This class is the base class for any client side Hub proxy connection. So what exactly does this class give you?
Well lets have a look at its code for a start shall we:
using System;
using System.Reactive;
using System.Reactive.Linq;
using Client.Hub.Transport;
using Common.Extensions;
namespace Client.Hub
{
internal class ServiceClientBase
{
private readonly IConnectionProvider _connectionProvider;
protected ServiceClientBase(IConnectionProvider connectionProvider)
{
_connectionProvider = connectionProvider;
}
protected IObservable<T> GetResilientStream<T>(Func<IConnection, IObservable<T>> streamFactory,
TimeSpan connectionTimeout)
{
var activeConnections = (from connection in _connectionProvider.GetActiveConnection()
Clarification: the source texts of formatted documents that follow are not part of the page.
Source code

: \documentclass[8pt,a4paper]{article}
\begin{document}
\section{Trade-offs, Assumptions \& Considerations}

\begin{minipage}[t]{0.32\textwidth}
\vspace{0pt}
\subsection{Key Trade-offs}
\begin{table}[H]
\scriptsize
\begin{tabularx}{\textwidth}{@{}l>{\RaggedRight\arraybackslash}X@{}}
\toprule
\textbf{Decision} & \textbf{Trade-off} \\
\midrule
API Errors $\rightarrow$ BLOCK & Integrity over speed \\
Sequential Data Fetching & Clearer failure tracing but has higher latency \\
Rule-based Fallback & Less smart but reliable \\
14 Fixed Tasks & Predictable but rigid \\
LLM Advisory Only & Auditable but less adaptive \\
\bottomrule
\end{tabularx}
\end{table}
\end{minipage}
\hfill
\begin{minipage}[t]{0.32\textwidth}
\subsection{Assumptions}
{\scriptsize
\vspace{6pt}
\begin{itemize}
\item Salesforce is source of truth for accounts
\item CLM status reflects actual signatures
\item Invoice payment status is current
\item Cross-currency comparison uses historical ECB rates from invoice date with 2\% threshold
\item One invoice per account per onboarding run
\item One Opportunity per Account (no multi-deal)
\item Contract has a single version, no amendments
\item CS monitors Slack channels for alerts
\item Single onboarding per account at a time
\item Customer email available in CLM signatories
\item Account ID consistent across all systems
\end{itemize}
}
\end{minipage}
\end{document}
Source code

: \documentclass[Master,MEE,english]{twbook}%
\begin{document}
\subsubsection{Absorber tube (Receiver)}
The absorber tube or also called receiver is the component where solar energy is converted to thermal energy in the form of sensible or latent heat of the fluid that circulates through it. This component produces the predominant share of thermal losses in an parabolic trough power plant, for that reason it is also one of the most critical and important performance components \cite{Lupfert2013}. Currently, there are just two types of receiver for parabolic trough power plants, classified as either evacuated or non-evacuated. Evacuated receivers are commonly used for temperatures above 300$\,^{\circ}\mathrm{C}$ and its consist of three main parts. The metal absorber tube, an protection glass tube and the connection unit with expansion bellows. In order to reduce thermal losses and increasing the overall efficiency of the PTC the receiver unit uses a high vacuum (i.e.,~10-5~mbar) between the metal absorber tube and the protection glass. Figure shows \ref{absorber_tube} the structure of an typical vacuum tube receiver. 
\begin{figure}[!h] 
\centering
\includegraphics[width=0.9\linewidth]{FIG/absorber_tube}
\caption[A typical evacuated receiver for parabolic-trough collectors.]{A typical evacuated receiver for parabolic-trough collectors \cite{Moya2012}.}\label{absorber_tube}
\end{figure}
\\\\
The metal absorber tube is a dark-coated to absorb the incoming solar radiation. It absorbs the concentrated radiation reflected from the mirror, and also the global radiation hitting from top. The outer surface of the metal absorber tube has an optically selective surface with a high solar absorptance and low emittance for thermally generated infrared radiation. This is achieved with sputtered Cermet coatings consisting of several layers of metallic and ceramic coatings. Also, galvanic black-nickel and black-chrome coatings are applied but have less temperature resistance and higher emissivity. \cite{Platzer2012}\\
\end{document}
from status in connection.StatusStream
where status.ConnectionStatus == ConnectionStatus.Connected ||
status.ConnectionStatus == ConnectionStatus.Reconnected
select connection)
.Publish()
.RefCount();
var firstConnection = activeConnections.Take(1).Timeout(connectionTimeout);
var firstDisconnection = from connection in firstConnection
from status in connection.StatusStream
where status.ConnectionStatus == ConnectionStatus.Reconnecting ||
status.ConnectionStatus == ConnectionStatus.Closed
select Unit.Default;
var subsequentConnection = activeConnections.Skip(1).Select(_ => Unit.Default).Take(1);
var disconnected = firstDisconnection.Merge(subsequentConnection)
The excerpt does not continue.